Мы используем свой интеллект для множества практических целей, а также для теоретических исследований, которые, в свою очередь, открывают нам новые практические возможности. Но у него есть и еще одно использование. С его помощью мы заполняем мир множеством теневых существ — богами, дьяволами, привидениями, ангелами, феями, демонами и гоблинами. Коллективный разум человечества создает темный и противоречивый мир, в котором обитают и наши враги, и наши союзники. И мы создаем ряд иных мистических существ — не темных, не страшных, являющихся просто приятными продуктами нашего воображения, — всех этих Санта-Клаусов, Братцев Кроликов, Джеков Фростов, Песчаных Людей[7] и многих, многих других. Мы не просто творим эти существа мыслью — мы еще и верим в них более или менее искренне и глубоко. Мы видим их, общаемся с ними, они обретают для нас реальность. Отчего, если не из страха перед встречей с подобными существами, крестьяне средневековой Европы запирались с приходом ночи в своих хижинах, отказываясь покидать эти не слишком надежные убежища? Почему многие из наших современников боятся ночи и темноты, если не из страха встретиться с ними во тьме? Нынче мы редко вспоминаем об этих обитателях ночи, но древний страх все еще жив, что доказывается верой в такие явления, как летающие тарелки. В наш просвещенный век говорить об оборотнях и привидениях считается ребячеством, тогда как верить в технические призраки вроде летающих тарелок — в порядке вещей.

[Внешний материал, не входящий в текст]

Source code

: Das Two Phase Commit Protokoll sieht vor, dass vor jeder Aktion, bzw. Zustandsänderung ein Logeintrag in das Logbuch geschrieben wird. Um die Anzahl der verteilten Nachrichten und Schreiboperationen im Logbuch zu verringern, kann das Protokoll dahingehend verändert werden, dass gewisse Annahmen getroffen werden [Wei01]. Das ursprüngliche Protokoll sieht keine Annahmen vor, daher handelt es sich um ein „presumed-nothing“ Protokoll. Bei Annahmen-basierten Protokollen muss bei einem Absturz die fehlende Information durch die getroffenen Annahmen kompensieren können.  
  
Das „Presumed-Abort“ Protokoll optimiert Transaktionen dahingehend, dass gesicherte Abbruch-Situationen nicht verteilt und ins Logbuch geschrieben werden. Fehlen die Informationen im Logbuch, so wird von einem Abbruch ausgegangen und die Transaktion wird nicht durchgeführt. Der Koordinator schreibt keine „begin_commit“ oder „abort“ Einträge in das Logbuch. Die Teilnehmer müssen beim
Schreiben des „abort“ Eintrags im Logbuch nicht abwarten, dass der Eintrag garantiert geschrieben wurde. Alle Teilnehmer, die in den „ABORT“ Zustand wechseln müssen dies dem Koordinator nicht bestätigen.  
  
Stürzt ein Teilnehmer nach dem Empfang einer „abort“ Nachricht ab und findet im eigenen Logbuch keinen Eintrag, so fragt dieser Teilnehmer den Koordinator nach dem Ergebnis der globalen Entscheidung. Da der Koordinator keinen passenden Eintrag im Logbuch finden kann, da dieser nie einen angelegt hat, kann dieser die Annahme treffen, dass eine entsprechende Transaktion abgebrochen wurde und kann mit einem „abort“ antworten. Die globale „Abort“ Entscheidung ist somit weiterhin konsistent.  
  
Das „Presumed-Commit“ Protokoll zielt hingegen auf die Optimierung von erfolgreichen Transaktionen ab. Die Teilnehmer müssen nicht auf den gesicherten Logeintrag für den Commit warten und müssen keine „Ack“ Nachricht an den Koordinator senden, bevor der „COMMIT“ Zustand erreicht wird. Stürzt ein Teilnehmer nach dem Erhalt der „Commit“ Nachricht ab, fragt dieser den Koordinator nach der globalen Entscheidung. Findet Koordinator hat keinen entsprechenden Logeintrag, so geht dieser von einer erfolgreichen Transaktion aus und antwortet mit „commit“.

Что мы знаем об абстрактном мышлении? Приходится признать: ничего. Насколько я понимаю, существует вероятность, что оно имеет электрическую природу, основано на некоем энергетическом обмене, поскольку физики уверяют, будто любые процессы имеют энергетическую основу. Но что мы, в сущности, знаем об электричестве или энергии? Если на то пошло, что мы знаем вообще? Известно ли нам, как устроен атом и почему он устроен именно так? Может ли кто-нибудь объяснить, как происходит то осознание себя и окружающего мира, которое и отличает живую материю от неживой?
Говоря о процессе мышления, мы подразумеваем некую умственную деятельность и слушаем досужие измышления физиков о том, что энергетический обмен имеет к ней какое-то отношение. Но знаем мы о процессе мышления не больше, а скорее — даже меньше, чем знали об атоме древние греки. По общему признанию, честь первым выдвинуть атомистическую теорию принадлежит жившему за четыре столетия до Христа Демокриту — и это, несомненно, было колоссальным успехом познания; но Демокритовы построения чрезвычайно далеки от наших представлений об атоме, хотя и мы разбираемся в этом отнюдь не до конца. Так вот, сегодня мы рассуждаем о процессе мышления так же, как во времена Демокрита любили подискутировать об атомах греки; по крайней мере, с тою же степенью понимания. Признаться, мы всего лишь произносим слова, не объясняющие сути явления.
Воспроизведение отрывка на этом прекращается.